Oops yes. That’s the weaker claim, that I agree with. The stronger claim is that because we can’t understand something “all at once” then mechanistic transparency is too hard and so we shouldn’t take Daniel’s approach. But the way we understand laptops is also in a mechanistic sense. No one argues that because laptops are too hard to understand all at once, then we should’t try to understand them mechanistically.
This seems to be assuming that we have to be able to take any complex trained AGI-as-a-neural-net and determine whether or not it is dangerous. Under that assumption, I agree that the problem is itself very hard, and mechanistic transparency is not uniquely bad relative to other possibilities.
I didn’t assume that. I objected to the specific example of a laptop as an instance of mechanistic transparency being too hard. Laptops are normally understood well because understanding can be broken into components and built up from abstractions. But each our understanding of each component and abstraction is pretty mechanistic—and this understanding is useful.
Furthermore, because laptops did not fall out of the sky one day, but instead slowly built over successive years of research and development, it seems like a great example of how Daniel’s mechanistic transparency approach does not rely on us having to understand arbitrary systems. Just as we built up an understanding of laptops, presumably we could do the same with neural networks. This was my interpretation of why he is using Zoom In as an example.
All of the other stories for preventing catastrophe that I mentioned in the grandparent are tackling a hopefully easier problem than “detect whether an arbitrary neural net is dangerous”.

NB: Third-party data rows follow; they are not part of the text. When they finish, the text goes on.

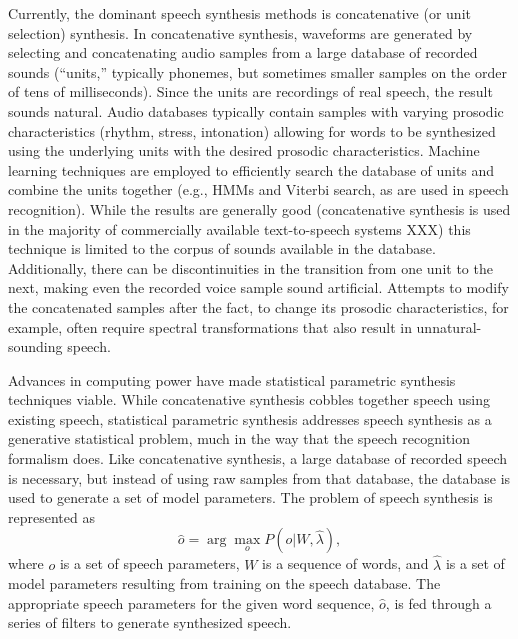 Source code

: \documentclass{article}
\begin{document}
Currently, the dominant speech synthesis
methods is concatenative (or unit selection) synthesis.
In concatenative synthesis, waveforms are generated
by selecting and concatenating audio samples
from a large database of recorded sounds
(``units,'' typically phonemes, but sometimes
smaller samples on the order of tens of milliseconds).
Since the units are recordings of real speech,
the result sounds natural.
Audio databases typically contain samples with
varying prosodic characteristics
(rhythm, stress, intonation)
allowing for words to be synthesized
using the underlying units
with the desired prosodic characteristics.
Machine learning techniques
are employed to efficiently search
the database of units and combine
the units together
(e.g., HMMs and Viterbi search,
as are used in speech recognition).
While the results are generally good
(concatenative synthesis is used in
the majority of commercially available
text-to-speech systems XXX) %
this technique is limited to the corpus
of sounds available in the database.
Additionally, there can be discontinuities
in the transition from one unit
to the next, making even the recorded
voice sample sound artificial.
Attempts to modify the concatenated
samples after the fact,
to change its prosodic characteristics,
for example, often require
spectral transformations that also
result in unnatural-sounding speech.

Advances in computing power
have made statistical parametric synthesis
techniques viable.
While concatenative synthesis
cobbles together speech using existing speech,
statistical parametric synthesis
addresses speech synthesis
as a generative statistical problem,
much in the way that
the speech recognition formalism does.
Like concatenative synthesis,
a large database of recorded speech is necessary,
but instead of using
raw samples from that database,
the database is used to generate
a set of model parameters.
The problem of speech synthesis
is represented as
\begin{equation}
  \hat{o} = \arg \max_o P(o|W, \hat{\lambda}),
\end{equation}
where $o$ is a set of speech parameters,
$W$ is a sequence of words,
and $\hat{\lambda}$ is a set of model parameters
resulting from training on the speech database.
The appropriate speech parameters
for the given word sequence, $\hat{o}$,
is fed through a series of filters
to generate synthesized speech.
\end{document}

Indeed, but I don’t think this was the crux of my objection.
The story you have is “the developers build a few small neural net modules that do one thing, mechanistically understand those modules, then use those modules to build newer modules that do ‘bigger’ things, and mechanistically understand those, and keep iterating this until they have an AGI”. Does that sound right to you? If so, I agree that by following such a process the developer team could get mechanistic transparency into the neural net the same way that laptop-making companies have mechanistic transparency into laptops.

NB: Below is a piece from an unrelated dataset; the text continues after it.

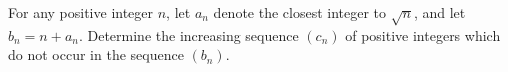 For any positive integer $n$, let $a_n$ denote the closest integer to $\sqrt{n}$, and let $b_n=n+a_n$. Determine the increasing sequence $(c_n)$ of positive integers which do not occur in the sequence $(b_n)$.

The story I took away from this post is “we do end-to-end training with regularization for modularity, and then we get out a neural net with modular structure. We then need to understand this neural net mechanistically to ensure it isn’t dangerous”. This seems much more analogous to needing to mechanistically understand a laptop that “fell out of the sky one day” before we had ever made a laptop.
My critiques are primarily about the second story. My critique of the first story would be that it seems like you’re sacrificing a lot of competitiveness by having to develop the modules one at a time, instead of using end-to-end training.
You could imagine a synthesis of the two stories: train a medium-level smart thing end-to-end, look at what all the modules are doing, and use those modules when training a smarter thing.
Oops yes. That’s the weaker claim, that I agree with. The stronger claim is that because we can’t understand something “all at once” then mechanistic transparency is too hard and so we shouldn’t take Daniel’s approach. But the way we understand laptops is also in a mechanistic sense. No one argues that because laptops are too hard to understand all at once, then we should’t try to understand them mechanistically.
I didn’t assume that. I objected to the specific example of a laptop as an instance of mechanistic transparency being too hard. Laptops are normally understood well because understanding can be broken into components and built up from abstractions. But each our understanding of each component and abstraction is pretty mechanistic—and this understanding is useful.
Furthermore, because laptops did not fall out of the sky one day, but instead slowly built over successive years of research and development, it seems like a great example of how Daniel’s mechanistic transparency approach does not rely on us having to understand arbitrary systems. Just as we built up an understanding of laptops, presumably we could do the same with neural networks. This was my interpretation of why he is using Zoom In as an example.
Indeed, but I don’t think this was the crux of my objection.
Okay, I think I see the miscommunication.
The story you have is “the developers build a few small neural net modules that do one thing, mechanistically understand those modules, then use those modules to build newer modules that do ‘bigger’ things, and mechanistically understand those, and keep iterating this until they have an AGI”. Does that sound right to you? If so, I agree that by following such a process the developer team could get mechanistic transparency into the neural net the same way that laptop-making companies have mechanistic transparency into laptops.
The story I took away from this post is “we do end-to-end training with regularization for modularity, and then we get out a neural net with modular structure. We then need to understand this neural net mechanistically to ensure it isn’t dangerous”. This seems much more analogous to needing to mechanistically understand a laptop that “fell out of the sky one day” before we had ever made a laptop.
My critiques are primarily about the second story. My critique of the first story would be that it seems like you’re sacrificing a lot of competitiveness by having to develop the modules one at a time, instead of using end-to-end training.
You could imagine a synthesis of the two stories: train a medium-level smart thing end-to-end, look at what all the modules are doing, and use those modules when training a smarter thing.